• Provided information:
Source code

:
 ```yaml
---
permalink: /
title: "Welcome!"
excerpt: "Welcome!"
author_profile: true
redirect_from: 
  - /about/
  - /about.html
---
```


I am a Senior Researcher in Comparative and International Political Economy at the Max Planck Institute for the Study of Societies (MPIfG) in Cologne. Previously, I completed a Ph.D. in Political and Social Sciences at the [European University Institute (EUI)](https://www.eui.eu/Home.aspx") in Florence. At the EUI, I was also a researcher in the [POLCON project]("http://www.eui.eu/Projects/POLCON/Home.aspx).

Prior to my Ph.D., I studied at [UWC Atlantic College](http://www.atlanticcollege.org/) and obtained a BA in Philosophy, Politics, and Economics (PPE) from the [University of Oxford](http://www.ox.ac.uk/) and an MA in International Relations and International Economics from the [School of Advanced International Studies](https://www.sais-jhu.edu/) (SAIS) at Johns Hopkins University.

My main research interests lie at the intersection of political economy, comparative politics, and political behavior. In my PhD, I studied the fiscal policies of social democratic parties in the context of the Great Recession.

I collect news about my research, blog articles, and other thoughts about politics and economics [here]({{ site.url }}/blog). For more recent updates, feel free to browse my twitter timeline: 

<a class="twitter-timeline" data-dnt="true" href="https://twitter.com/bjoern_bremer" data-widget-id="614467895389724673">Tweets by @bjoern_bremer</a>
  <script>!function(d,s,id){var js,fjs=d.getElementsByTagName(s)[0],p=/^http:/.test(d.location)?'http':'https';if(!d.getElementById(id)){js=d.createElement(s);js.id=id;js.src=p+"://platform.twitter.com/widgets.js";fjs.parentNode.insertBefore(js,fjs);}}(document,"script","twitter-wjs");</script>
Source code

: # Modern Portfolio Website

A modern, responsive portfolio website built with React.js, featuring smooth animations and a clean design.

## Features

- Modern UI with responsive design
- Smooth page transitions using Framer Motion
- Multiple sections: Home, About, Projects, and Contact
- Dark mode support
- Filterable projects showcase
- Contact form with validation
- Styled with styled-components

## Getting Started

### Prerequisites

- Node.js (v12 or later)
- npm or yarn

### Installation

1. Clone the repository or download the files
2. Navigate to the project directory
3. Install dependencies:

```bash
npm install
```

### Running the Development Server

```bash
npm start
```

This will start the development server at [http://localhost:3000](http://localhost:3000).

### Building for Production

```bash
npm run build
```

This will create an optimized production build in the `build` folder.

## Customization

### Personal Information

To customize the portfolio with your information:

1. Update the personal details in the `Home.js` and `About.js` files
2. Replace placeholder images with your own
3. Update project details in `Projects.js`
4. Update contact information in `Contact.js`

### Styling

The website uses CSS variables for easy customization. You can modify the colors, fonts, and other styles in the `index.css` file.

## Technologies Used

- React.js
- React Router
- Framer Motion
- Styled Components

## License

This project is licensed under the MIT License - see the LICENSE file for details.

• Brief: From the line containing "## Technologies Used" down to the last line of the records, transcribe every line exactly and add nothing else.

• Expected answer:
## Technologies Used

- React.js
- React Router
- Framer Motion
- Styled Components

## License

This project is licensed under the MIT License - see the LICENSE file for details.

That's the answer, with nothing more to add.